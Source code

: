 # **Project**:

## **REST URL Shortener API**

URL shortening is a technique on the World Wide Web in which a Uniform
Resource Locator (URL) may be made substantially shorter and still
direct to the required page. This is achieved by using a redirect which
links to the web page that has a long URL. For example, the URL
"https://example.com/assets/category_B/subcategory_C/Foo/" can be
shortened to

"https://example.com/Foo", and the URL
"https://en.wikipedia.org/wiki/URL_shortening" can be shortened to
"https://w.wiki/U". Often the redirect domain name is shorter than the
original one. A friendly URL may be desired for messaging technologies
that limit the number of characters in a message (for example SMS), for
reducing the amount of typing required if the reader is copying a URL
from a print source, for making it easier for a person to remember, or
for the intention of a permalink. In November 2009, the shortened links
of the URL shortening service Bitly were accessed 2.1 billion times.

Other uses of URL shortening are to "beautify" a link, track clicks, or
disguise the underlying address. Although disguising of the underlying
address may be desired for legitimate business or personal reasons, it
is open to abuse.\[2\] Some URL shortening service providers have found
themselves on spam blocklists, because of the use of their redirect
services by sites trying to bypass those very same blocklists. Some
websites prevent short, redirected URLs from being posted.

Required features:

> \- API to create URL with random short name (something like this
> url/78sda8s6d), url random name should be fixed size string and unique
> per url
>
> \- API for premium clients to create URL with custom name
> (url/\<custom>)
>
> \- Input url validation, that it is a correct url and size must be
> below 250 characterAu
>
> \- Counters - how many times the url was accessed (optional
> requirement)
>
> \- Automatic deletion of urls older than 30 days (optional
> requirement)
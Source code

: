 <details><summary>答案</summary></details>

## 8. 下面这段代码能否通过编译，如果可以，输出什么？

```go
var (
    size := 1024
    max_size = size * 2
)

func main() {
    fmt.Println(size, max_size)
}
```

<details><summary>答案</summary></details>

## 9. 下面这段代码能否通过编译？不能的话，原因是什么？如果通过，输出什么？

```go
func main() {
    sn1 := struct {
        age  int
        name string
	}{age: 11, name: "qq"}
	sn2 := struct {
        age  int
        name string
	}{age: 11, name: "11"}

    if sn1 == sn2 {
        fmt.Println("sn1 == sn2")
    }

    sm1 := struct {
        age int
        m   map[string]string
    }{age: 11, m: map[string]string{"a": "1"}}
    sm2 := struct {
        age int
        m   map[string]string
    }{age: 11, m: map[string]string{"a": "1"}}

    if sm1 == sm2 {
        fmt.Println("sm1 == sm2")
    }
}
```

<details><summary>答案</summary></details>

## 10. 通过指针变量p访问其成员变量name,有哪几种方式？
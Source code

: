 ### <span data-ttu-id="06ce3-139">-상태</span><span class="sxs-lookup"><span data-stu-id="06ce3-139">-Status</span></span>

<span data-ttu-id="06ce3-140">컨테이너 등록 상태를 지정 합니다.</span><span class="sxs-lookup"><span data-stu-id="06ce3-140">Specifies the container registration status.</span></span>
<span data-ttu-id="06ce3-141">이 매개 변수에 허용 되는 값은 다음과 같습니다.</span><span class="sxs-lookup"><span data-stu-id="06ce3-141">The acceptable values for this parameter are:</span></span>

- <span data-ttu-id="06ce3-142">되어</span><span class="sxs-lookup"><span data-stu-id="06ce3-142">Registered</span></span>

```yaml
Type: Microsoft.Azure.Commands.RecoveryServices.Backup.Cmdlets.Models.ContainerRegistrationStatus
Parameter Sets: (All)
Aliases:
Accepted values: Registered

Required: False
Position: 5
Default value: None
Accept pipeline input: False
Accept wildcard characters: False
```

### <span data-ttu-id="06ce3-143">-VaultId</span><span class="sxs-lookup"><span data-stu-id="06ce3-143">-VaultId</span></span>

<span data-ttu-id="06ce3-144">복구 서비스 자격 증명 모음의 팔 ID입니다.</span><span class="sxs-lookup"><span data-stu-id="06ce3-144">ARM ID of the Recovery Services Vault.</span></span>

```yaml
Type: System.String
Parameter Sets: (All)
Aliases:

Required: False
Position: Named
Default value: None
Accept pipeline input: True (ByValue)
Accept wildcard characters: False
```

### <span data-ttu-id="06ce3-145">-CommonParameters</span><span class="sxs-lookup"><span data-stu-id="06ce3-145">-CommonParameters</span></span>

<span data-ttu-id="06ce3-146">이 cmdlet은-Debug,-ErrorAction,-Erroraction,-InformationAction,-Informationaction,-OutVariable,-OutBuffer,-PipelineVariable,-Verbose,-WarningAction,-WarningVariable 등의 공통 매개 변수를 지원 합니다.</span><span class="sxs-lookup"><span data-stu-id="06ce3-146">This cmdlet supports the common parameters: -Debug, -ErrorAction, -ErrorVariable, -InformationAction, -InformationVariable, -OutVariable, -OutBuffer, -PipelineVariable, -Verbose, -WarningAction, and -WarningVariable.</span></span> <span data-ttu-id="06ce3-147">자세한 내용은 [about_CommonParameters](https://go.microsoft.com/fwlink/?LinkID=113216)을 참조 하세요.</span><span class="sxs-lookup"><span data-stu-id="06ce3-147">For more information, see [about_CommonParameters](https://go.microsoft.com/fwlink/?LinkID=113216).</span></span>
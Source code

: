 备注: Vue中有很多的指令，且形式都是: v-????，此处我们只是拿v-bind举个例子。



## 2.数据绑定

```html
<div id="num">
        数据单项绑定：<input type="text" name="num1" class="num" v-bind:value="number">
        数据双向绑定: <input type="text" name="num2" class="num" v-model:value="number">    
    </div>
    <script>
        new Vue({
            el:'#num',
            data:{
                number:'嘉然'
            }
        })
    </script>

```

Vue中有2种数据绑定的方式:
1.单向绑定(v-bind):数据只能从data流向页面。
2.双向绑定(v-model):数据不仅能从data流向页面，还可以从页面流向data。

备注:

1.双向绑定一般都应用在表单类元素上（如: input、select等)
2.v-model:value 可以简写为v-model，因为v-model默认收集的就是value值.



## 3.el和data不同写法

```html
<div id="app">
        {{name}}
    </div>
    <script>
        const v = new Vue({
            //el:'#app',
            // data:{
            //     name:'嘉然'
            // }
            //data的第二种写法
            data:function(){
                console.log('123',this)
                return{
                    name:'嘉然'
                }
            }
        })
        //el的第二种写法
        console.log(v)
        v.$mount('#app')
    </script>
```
----------
▶ **Work item**
Scan the material for "from" and copy the lines that hold it.

▶ **Solution to this exercise**
from a print source, for making it easier for a person to remember, or
websites prevent short, redirected URLs from being posted.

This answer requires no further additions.